(Pictures paired with source code)
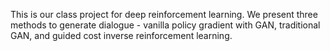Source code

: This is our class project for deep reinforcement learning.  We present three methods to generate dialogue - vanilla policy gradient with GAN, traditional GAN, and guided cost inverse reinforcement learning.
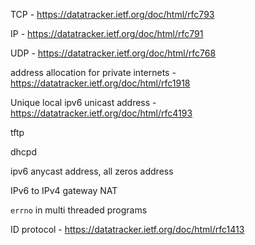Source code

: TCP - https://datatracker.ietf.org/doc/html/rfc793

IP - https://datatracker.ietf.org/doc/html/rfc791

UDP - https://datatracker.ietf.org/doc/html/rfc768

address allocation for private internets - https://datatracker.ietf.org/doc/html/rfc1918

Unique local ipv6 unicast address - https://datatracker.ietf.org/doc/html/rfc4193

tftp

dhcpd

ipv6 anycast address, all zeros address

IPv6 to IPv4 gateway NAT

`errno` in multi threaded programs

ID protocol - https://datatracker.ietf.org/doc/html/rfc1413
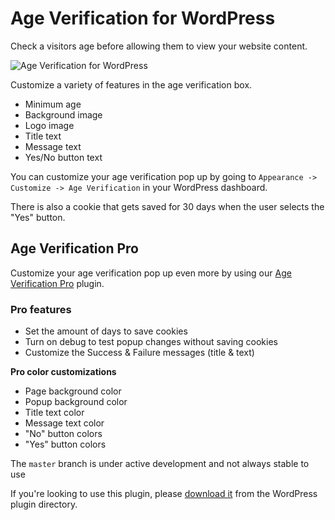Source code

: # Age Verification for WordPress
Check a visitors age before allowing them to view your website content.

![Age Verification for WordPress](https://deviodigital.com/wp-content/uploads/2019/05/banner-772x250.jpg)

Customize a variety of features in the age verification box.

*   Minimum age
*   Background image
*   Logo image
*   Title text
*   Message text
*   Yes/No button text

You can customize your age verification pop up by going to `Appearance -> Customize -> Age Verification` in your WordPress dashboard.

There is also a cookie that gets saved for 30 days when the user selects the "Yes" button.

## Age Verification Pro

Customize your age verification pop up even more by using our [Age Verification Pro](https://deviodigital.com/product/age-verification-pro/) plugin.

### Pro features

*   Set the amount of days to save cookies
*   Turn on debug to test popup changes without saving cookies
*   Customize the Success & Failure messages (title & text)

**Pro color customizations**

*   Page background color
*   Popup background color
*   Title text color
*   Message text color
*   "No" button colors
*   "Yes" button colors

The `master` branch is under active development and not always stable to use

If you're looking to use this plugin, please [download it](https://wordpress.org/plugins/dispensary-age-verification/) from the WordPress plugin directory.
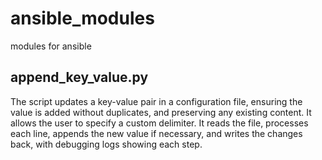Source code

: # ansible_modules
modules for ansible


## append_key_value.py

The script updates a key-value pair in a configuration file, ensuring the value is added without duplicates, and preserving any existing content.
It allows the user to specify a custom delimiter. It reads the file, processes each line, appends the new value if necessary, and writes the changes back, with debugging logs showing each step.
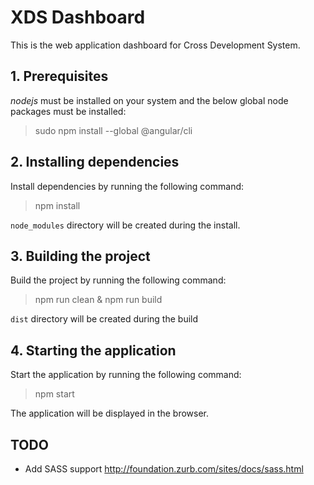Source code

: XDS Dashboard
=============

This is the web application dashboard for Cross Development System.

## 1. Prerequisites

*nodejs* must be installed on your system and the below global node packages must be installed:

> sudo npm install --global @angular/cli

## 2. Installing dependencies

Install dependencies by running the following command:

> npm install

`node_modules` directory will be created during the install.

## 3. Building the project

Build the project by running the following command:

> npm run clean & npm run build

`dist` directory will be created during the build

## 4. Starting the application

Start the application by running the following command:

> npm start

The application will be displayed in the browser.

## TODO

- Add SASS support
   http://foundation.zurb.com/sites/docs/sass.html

§ **Your goal**: Without any of the pictures, repeat the entries above word for word.

§ **Result for this task**:
Source code

: This is our class project for deep reinforcement learning.  We present three methods to generate dialogue - vanilla policy gradient with GAN, traditional GAN, and guided cost inverse reinforcement learning.
Source code

: TCP - https://datatracker.ietf.org/doc/html/rfc793

IP - https://datatracker.ietf.org/doc/html/rfc791

UDP - https://datatracker.ietf.org/doc/html/rfc768

address allocation for private internets - https://datatracker.ietf.org/doc/html/rfc1918

Unique local ipv6 unicast address - https://datatracker.ietf.org/doc/html/rfc4193

tftp

dhcpd

ipv6 anycast address, all zeros address

IPv6 to IPv4 gateway NAT

`errno` in multi threaded programs

ID protocol - https://datatracker.ietf.org/doc/html/rfc1413
Source code

: # Age Verification for WordPress
Check a visitors age before allowing them to view your website content.

![Age Verification for WordPress](https://deviodigital.com/wp-content/uploads/2019/05/banner-772x250.jpg)

Customize a variety of features in the age verification box.

*   Minimum age
*   Background image
*   Logo image
*   Title text
*   Message text
*   Yes/No button text

You can customize your age verification pop up by going to `Appearance -> Customize -> Age Verification` in your WordPress dashboard.

There is also a cookie that gets saved for 30 days when the user selects the "Yes" button.

## Age Verification Pro

Customize your age verification pop up even more by using our [Age Verification Pro](https://deviodigital.com/product/age-verification-pro/) plugin.

### Pro features

*   Set the amount of days to save cookies
*   Turn on debug to test popup changes without saving cookies
*   Customize the Success & Failure messages (title & text)

**Pro color customizations**

*   Page background color
*   Popup background color
*   Title text color
*   Message text color
*   "No" button colors
*   "Yes" button colors

The `master` branch is under active development and not always stable to use

If you're looking to use this plugin, please [download it](https://wordpress.org/plugins/dispensary-age-verification/) from the WordPress plugin directory.
Source code

: # ansible_modules
modules for ansible


## append_key_value.py

The script updates a key-value pair in a configuration file, ensuring the value is added without duplicates, and preserving any existing content.
It allows the user to specify a custom delimiter. It reads the file, processes each line, appends the new value if necessary, and writes the changes back, with debugging logs showing each step.
Source code

: XDS Dashboard
=============

This is the web application dashboard for Cross Development System.

## 1. Prerequisites

*nodejs* must be installed on your system and the below global node packages must be installed:

> sudo npm install --global @angular/cli

## 2. Installing dependencies

Install dependencies by running the following command:

> npm install

`node_modules` directory will be created during the install.

## 3. Building the project

Build the project by running the following command:

> npm run clean & npm run build

`dist` directory will be created during the build

## 4. Starting the application

Start the application by running the following command:

> npm start

The application will be displayed in the browser.

## TODO

- Add SASS support
   http://foundation.zurb.com/sites/docs/sass.html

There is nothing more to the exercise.